As MOO demonstrates, using the same email early on in the campaign (with different subject lines) warms up readers by building general awareness. But as time runs out, the two emails after it create urgency through different headers and more/different information.
#3: ALOHA’s Free Trial Campaign
In March, ALOHA, the healthy lifestyle company (known for their protein supplements), sent a three-email drip campaign to offer readers a free trial. The first two emails were sent five days apart, followed by a “last chance” email sent about two weeks later.
Within all three emails, ALOHA maintains a consistent structure and a primary CTA, but varies the color scheme and language.
Even though all three emails are a little bit different, it’s easy to see that they’re visually connected and part of the same design family. This is an essential factor in drip campaigns, having each message be immediately reminiscent of the others, even if some features change. Also, like Netflix and MOO, ALOHA’s use of a consistent structure for its first module, including a CTA that never changes, is just as important.
Wrap Up: Design Tips for Email Drip Campaigns
As you consider drip campaigns for different purposes and different segments of your audience, consider these best design practices:
- Center emails on a central design theme, which will mean repeating the same colors, fonts, and/or images.

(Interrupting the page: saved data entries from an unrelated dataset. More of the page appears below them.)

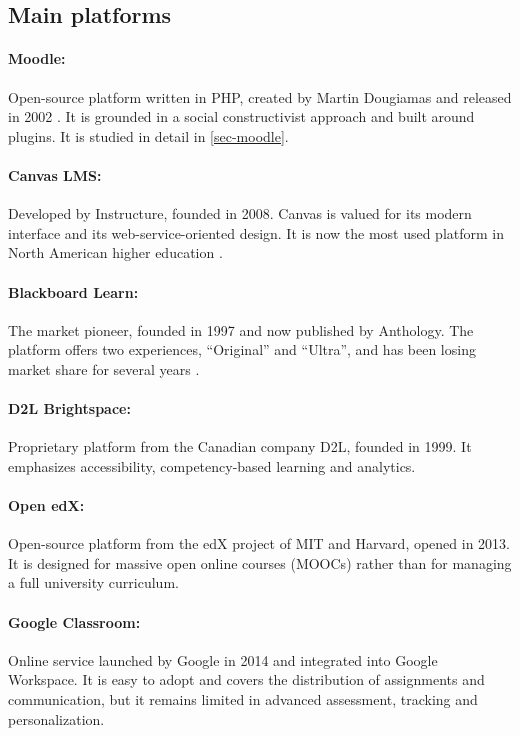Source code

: \subsection{Main platforms}

\paragraph{Moodle:} Open-source platform written in PHP, created by Martin
Dougiamas and released in 2002 \cite{dougiamas2003}. It is grounded in a
social constructivist approach and built around plugins. It is studied in
detail in \cref{sec-moodle}.

\paragraph{Canvas LMS:} Developed by Instructure, founded in 2008. Canvas
is valued for its modern interface and its web-service-oriented design. It
is now the most used platform in North American higher education
\cite{onedtech2024}.

\paragraph{Blackboard Learn:} The market pioneer, founded in 1997 and now
published by Anthology. The platform offers two experiences,
\enquote{Original} and \enquote{Ultra}, and has been losing market share
for several years \cite{edutechnica2025}.

\paragraph{D2L Brightspace:} Proprietary platform from the Canadian
company D2L, founded in 1999. It emphasizes accessibility,
competency-based learning and analytics.

\paragraph{Open edX:} Open-source platform from the edX project of MIT and
Harvard, opened in 2013. It is designed for massive open online courses
(MOOCs) rather than for managing a full university curriculum.

\paragraph{Google Classroom:} Online service launched by Google in 2014
and integrated into Google Workspace. It is easy to adopt and covers the
distribution of assignments and communication, but it remains limited in
advanced assessment, tracking and personalization.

- Maintain the same call-to-actions [buttons] throughout the campaign.
- Have a consistent first module format as a great way to unify your messages (even if email lengths vary).
But, don’t forget to include these general best practices as well to run a successful email drip campaign:
- Don’t be afraid to send the same email twice in a campaign—but always change the subject line.
- If you do vary the subject lines between emails, always include the same key phrase.
- Monitor the open-rates and click-throughs of your email drip campaigns to fine tune timing and the number of sent emails.